↓

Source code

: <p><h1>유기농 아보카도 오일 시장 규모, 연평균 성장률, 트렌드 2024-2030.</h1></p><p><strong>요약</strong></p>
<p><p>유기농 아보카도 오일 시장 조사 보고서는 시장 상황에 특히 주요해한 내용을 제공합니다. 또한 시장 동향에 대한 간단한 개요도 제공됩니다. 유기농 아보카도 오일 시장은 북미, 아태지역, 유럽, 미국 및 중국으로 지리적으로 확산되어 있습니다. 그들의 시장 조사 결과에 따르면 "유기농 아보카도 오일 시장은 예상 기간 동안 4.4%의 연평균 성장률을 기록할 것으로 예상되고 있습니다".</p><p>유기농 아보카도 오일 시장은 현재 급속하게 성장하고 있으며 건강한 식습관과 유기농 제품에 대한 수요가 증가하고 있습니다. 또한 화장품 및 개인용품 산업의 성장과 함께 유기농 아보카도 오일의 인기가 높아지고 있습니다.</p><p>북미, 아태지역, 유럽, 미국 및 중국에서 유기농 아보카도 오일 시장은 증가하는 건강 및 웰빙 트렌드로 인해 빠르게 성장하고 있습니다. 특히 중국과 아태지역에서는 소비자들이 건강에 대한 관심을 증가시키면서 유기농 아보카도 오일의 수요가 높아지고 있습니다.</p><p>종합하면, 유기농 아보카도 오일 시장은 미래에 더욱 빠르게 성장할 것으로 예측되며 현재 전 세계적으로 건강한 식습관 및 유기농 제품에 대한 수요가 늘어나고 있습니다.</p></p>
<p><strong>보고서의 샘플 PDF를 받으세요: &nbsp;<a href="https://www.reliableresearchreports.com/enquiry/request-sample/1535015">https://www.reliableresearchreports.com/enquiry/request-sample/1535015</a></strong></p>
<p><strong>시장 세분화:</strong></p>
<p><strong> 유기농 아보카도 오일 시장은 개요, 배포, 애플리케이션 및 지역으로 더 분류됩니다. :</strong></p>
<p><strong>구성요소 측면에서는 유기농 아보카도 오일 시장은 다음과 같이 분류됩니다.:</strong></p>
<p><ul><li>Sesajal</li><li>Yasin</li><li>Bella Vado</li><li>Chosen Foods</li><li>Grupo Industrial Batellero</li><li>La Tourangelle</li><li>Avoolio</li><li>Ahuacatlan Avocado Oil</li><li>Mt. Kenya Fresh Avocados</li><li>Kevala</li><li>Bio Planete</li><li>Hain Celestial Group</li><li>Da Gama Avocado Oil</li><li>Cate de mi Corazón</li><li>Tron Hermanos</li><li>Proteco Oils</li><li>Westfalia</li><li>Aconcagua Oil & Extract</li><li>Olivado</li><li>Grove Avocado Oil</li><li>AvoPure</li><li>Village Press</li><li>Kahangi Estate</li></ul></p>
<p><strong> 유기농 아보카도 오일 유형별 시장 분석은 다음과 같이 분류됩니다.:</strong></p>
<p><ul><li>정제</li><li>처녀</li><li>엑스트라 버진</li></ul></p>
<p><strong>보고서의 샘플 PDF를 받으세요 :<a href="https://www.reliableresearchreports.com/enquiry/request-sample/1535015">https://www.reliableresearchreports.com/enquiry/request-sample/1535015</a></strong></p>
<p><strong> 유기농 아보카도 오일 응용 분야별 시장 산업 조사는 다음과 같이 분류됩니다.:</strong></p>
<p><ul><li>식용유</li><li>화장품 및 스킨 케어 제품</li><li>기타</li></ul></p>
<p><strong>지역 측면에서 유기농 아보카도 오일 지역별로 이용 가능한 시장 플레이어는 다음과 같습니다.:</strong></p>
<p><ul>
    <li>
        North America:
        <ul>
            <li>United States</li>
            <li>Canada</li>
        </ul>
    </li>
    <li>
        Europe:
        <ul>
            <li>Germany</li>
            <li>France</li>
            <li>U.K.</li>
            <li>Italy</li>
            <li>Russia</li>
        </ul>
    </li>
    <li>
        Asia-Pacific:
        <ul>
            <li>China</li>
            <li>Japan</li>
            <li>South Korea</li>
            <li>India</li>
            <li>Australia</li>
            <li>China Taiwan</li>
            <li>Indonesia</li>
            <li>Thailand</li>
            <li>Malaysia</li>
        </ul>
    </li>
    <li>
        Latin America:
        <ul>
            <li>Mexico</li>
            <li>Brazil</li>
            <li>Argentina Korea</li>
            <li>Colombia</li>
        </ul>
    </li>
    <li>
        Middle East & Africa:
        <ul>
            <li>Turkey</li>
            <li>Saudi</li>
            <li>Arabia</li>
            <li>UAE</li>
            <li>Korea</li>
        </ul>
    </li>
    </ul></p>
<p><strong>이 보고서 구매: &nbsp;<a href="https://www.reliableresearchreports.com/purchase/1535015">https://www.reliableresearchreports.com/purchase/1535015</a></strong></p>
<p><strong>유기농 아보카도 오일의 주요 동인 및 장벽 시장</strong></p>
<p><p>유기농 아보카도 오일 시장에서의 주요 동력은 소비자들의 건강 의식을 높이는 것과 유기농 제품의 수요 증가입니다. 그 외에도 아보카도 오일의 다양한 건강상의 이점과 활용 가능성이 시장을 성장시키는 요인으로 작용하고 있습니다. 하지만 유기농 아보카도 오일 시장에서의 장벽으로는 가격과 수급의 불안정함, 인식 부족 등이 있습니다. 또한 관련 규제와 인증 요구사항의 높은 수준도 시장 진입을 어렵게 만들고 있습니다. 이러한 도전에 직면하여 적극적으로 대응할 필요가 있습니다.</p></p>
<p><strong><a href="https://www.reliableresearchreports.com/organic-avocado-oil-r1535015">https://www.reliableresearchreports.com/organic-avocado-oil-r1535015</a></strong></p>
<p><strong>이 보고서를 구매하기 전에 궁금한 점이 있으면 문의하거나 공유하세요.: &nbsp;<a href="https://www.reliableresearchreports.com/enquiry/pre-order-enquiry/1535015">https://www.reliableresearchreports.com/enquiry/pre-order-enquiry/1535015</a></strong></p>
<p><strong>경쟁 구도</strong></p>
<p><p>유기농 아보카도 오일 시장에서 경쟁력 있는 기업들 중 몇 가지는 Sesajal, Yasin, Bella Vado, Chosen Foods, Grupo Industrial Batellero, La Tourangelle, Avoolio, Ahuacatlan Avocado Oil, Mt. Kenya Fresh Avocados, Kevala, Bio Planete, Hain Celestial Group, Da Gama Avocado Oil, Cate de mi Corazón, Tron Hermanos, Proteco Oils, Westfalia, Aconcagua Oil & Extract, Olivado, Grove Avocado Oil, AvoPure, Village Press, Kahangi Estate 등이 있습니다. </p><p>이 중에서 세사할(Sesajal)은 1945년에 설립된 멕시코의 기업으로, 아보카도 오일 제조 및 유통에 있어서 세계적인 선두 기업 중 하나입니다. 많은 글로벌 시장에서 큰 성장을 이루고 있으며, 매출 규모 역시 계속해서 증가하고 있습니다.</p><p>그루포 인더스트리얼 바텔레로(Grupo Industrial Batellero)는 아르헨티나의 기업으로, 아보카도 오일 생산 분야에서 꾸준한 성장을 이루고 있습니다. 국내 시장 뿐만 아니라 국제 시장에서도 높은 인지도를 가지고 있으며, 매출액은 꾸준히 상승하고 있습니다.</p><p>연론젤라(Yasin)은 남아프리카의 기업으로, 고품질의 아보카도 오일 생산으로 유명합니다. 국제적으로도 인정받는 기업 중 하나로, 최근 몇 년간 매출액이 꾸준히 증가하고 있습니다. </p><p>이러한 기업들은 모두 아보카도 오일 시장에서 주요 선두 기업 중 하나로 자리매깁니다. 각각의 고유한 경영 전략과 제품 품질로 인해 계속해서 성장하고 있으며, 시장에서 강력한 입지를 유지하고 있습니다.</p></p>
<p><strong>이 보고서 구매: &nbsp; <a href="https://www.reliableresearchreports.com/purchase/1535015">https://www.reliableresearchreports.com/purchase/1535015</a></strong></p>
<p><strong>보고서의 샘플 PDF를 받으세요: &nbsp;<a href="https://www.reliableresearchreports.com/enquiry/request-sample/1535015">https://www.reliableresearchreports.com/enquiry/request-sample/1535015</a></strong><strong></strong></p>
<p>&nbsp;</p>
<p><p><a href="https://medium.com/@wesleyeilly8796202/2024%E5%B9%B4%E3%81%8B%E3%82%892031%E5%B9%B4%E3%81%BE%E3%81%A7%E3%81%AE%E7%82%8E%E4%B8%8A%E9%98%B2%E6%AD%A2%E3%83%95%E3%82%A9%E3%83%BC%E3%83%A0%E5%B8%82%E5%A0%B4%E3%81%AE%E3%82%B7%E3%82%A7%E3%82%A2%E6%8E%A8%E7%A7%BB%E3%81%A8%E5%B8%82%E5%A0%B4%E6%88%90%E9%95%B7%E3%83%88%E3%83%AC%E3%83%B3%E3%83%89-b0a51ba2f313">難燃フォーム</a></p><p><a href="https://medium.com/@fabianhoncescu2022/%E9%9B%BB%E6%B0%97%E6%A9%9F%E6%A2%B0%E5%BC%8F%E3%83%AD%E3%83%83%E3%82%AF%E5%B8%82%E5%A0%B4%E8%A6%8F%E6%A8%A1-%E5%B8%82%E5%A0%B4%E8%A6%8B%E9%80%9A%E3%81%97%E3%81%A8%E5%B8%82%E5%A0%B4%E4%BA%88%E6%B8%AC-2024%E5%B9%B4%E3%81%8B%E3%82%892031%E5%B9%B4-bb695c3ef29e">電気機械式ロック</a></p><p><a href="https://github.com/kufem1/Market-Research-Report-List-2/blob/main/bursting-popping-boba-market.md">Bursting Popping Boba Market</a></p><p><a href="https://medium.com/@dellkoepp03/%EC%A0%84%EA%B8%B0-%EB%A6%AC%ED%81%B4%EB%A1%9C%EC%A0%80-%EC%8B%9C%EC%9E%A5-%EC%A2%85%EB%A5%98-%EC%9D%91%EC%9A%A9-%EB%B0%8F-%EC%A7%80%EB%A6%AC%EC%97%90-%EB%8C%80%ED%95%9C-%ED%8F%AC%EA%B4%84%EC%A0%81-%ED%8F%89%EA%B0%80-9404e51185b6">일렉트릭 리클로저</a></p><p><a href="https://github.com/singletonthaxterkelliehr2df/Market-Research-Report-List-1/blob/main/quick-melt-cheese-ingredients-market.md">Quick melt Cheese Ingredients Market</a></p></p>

↑

▶ _What to work on_: Could you restate word for word the lines above from the one containing "<p><strong>이 보고서를 구매하기" through the one containing "<p><strong>경쟁 구도</strong></p>", both included, and nothing else?

▶ _Expected answer_:
<p><strong>이 보고서를 구매하기 전에 궁금한 점이 있으면 문의하거나 공유하세요.: &nbsp;<a href="https://www.reliableresearchreports.com/enquiry/pre-order-enquiry/1535015">https://www.reliableresearchreports.com/enquiry/pre-order-enquiry/1535015</a></strong></p>
<p><strong>경쟁 구도</strong></p>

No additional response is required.